When a line below contains the word "waveciou", copy that line.

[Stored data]
*** Block opens ***
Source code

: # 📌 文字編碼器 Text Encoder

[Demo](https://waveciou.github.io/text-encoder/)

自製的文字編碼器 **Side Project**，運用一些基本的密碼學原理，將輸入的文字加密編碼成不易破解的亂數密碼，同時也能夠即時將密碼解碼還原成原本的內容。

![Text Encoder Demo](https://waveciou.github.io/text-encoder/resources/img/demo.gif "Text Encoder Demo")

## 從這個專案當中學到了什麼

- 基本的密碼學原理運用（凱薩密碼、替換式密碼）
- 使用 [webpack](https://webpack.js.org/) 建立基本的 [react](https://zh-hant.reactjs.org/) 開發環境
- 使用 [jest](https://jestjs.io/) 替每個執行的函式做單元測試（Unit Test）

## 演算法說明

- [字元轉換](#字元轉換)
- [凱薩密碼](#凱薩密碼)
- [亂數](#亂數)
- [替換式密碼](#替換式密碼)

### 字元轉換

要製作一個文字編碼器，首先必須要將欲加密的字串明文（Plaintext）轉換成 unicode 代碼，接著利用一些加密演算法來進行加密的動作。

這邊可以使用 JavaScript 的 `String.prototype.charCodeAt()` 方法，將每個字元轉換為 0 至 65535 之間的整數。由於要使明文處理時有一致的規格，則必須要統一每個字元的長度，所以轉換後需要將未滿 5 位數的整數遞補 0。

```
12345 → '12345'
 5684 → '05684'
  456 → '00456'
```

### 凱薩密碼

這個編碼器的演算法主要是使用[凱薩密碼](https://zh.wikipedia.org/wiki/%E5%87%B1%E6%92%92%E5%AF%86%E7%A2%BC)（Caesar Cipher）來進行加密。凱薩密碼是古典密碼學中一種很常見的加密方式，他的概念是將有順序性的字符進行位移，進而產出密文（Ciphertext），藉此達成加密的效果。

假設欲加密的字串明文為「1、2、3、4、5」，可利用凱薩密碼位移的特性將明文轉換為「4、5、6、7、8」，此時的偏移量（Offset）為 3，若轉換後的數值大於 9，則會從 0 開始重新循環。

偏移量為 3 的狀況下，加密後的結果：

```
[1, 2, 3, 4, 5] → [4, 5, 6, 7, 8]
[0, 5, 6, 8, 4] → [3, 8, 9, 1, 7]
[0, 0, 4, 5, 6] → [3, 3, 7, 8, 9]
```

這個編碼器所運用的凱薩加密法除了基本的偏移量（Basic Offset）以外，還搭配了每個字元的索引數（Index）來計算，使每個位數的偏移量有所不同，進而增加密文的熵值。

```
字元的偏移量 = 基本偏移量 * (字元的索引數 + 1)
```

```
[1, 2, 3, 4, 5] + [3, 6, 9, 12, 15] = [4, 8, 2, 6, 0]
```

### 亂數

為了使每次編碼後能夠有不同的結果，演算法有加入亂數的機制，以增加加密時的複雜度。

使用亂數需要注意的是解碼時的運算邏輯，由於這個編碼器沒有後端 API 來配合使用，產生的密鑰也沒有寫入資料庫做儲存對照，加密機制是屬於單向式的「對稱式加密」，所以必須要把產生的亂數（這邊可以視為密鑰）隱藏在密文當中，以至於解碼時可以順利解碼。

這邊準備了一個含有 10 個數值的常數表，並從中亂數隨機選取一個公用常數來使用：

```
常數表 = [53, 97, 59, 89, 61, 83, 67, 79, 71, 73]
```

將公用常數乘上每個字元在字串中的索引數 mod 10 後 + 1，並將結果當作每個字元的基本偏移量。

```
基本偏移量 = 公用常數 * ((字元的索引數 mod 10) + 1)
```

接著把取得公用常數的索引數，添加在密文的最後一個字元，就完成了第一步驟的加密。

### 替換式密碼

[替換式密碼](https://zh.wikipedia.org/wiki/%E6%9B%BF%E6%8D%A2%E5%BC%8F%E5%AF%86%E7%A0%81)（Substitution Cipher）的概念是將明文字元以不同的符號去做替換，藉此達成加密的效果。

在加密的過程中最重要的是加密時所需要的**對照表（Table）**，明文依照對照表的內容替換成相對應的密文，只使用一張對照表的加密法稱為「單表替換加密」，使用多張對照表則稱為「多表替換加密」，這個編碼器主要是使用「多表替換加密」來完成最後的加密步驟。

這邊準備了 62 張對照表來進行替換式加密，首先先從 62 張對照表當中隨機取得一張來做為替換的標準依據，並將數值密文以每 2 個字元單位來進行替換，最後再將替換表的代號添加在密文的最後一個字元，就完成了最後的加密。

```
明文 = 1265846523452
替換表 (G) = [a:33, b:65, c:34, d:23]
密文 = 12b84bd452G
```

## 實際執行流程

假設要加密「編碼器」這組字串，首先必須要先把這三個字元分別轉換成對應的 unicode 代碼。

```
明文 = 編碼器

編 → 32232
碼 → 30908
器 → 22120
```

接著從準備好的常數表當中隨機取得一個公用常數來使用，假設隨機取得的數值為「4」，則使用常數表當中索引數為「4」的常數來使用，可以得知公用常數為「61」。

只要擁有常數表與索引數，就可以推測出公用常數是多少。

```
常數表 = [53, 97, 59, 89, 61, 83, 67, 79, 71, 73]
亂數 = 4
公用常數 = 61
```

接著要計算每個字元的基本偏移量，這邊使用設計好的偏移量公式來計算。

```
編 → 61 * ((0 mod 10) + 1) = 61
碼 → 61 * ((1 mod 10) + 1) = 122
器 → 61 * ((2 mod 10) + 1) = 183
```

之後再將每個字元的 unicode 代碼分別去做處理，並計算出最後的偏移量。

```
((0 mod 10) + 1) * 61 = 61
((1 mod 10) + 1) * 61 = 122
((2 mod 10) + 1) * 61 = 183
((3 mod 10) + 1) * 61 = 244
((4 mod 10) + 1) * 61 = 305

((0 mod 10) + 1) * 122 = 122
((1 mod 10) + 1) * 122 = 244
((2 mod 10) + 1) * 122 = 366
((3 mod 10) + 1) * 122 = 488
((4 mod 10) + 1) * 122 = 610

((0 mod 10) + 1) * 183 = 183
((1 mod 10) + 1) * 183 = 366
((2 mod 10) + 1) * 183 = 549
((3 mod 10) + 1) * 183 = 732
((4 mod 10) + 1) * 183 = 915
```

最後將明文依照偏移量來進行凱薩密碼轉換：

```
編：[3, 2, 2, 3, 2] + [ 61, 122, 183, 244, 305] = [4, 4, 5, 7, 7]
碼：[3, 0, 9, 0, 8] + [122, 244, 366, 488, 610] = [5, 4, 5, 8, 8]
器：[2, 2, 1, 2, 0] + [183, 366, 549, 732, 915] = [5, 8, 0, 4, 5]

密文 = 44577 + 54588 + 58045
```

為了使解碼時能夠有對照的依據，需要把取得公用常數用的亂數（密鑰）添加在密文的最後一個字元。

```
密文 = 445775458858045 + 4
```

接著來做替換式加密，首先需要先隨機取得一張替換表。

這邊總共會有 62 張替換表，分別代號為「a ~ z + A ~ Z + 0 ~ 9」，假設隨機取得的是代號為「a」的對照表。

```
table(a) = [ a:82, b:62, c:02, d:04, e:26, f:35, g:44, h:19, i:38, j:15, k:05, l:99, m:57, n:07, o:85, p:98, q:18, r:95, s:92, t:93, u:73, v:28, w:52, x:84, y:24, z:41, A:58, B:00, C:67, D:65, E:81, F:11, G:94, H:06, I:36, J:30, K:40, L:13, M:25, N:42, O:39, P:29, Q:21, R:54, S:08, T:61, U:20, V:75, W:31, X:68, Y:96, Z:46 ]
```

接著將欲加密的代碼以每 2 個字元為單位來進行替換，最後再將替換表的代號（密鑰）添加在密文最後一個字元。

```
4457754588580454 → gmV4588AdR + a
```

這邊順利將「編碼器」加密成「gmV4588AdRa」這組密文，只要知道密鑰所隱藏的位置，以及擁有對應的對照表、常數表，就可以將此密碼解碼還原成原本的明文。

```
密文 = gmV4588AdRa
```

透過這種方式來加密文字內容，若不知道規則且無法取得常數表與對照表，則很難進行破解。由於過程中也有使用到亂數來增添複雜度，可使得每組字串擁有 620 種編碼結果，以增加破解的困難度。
*** Block closes ***
> _Answer to the problem_:
[Demo](https://waveciou.github.io/text-encoder/)
![Text Encoder Demo](https://waveciou.github.io/text-encoder/resources/img/demo.gif "Text Encoder Demo")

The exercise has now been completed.